By way of introduction, I am a 25-year old student at Brigham Young University studying Sociology and Education and an active, faithful member of the LDS Church. I also work as a social worker at a group home for at-risk youth, some of whom are struggling with the consequences of same-sex attraction.

When I first started college, I stood staunchly against gay marriage and gay relationships. Thanks to my sociology classes and the statistics-heavy papers I've read, I've found that gay marriage is not something to be afraid of. (Weak marriage IS a problem, but that is unfortunately not being talked about.) As I'm sure you're aware, social science shows that parents' sexual orientation alone is not an indicator of successful OR detrimental child-rearing. This information opened my mind, and my heart, to other possibilities of accepting gays into society more openly.

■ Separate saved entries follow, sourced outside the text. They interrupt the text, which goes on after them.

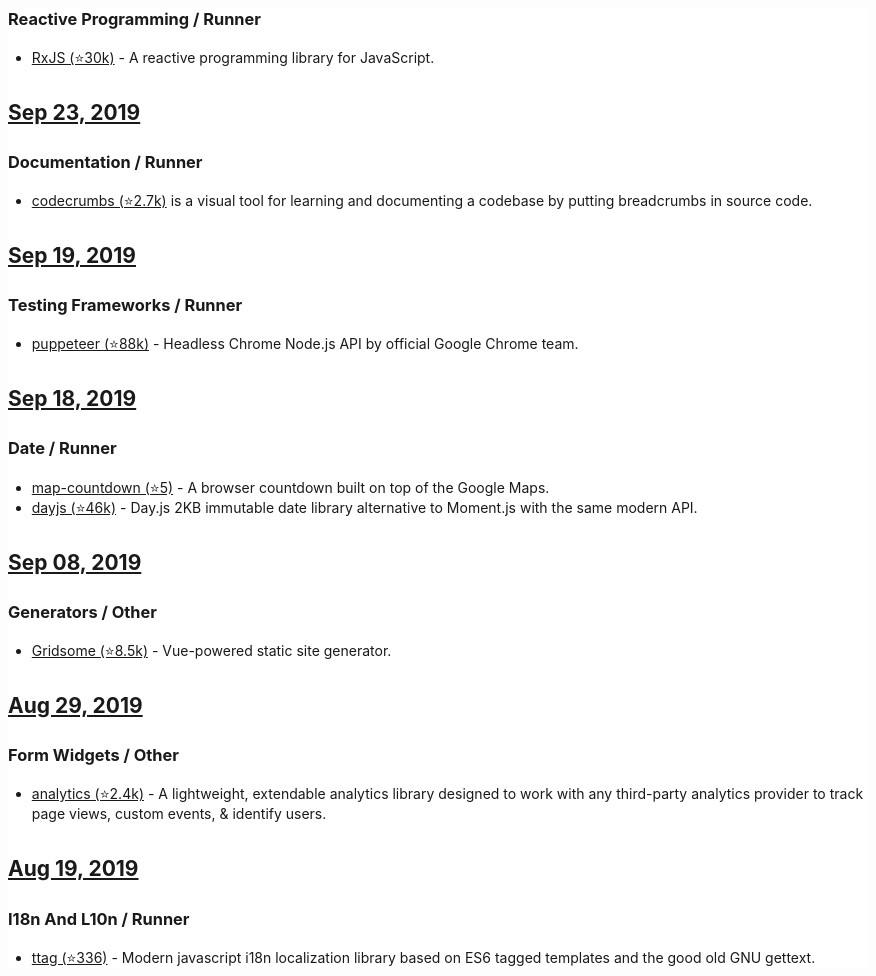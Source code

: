 ### Reactive Programming / Runner

*   [RxJS (⭐30k)](https://github.com/ReactiveX/rxjs) - A reactive programming library for JavaScript.

## [Sep 23, 2019](/content/2019/09/23/README.md)

### Documentation / Runner

*   [codecrumbs (⭐2.7k)](https://github.com/Bogdan-Lyashenko/codecrumbs) is a visual tool for learning and documenting a codebase by putting breadcrumbs in source code.

## [Sep 19, 2019](/content/2019/09/19/README.md)

### Testing Frameworks / Runner

*   [puppeteer (⭐88k)](https://github.com/GoogleChrome/puppeteer) - Headless Chrome Node.js API by official Google Chrome team.

## [Sep 18, 2019](/content/2019/09/18/README.md)

### Date / Runner

*   [map-countdown (⭐5)](https://github.com/dawidjaniga/map-countdown) - A browser countdown built on top of the Google Maps.
*   [dayjs (⭐46k)](https://github.com/iamkun/dayjs) - Day.js 2KB immutable date library alternative to Moment.js with the same modern API.

## [Sep 08, 2019](/content/2019/09/08/README.md)

### Generators / Other

*   [Gridsome (⭐8.5k)](https://github.com/gridsome/gridsome) - Vue-powered static site generator.

## [Aug 29, 2019](/content/2019/08/29/README.md)

### Form Widgets / Other

*   [analytics (⭐2.4k)](https://github.com/davidwells/analytics) - A lightweight, extendable analytics library designed to work with any third-party analytics provider to track page views, custom events, & identify users.

## [Aug 19, 2019](/content/2019/08/19/README.md)

### I18n And L10n / Runner

*   [ttag (⭐336)](https://github.com/ttag-org/ttag) - Modern javascript i18n localization library based on ES6 tagged templates and the good old GNU gettext.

Your comments, however, didn't focus on the marriage debate, which is refreshing. Tolerance and brotherly love is something I would hope everyone, regardless of personal beliefs, can accept. And based on my new-found charity towards other people, homosexuals being at the front of that list right now, I can agree with your comments almost whole-heartedly.

My point in spending the last 20 minutes writing and revising this message to a stranger: there is a pocket of us who are caught up in the semantics game and want gays to have the same privileges and responsibilities as married people, but just not call it marriage. Because of my religious beliefs, I don't want LDS clergy legally obligated to perform marriages between two men or two women. But changing the legal definition would take the pressure off those of us who have a religious conviction against the structure of gay marriage. My faith does not actively oppose baptism in other churches. In a similar vein, I don't see why we would oppose a formal recognition of love and dedication between two gay people.

This doesn't solve all problems, of course. Gay people still wouldn't be "married," and being "civilly unionized" sounds like something from an Orwell novel. But my point is that there are people on the other side of the issue who are looking for some sort of compromise. We are also trying to figure it out, whatever that will turn out to mean.

Thank you for your service. The best to you and yours.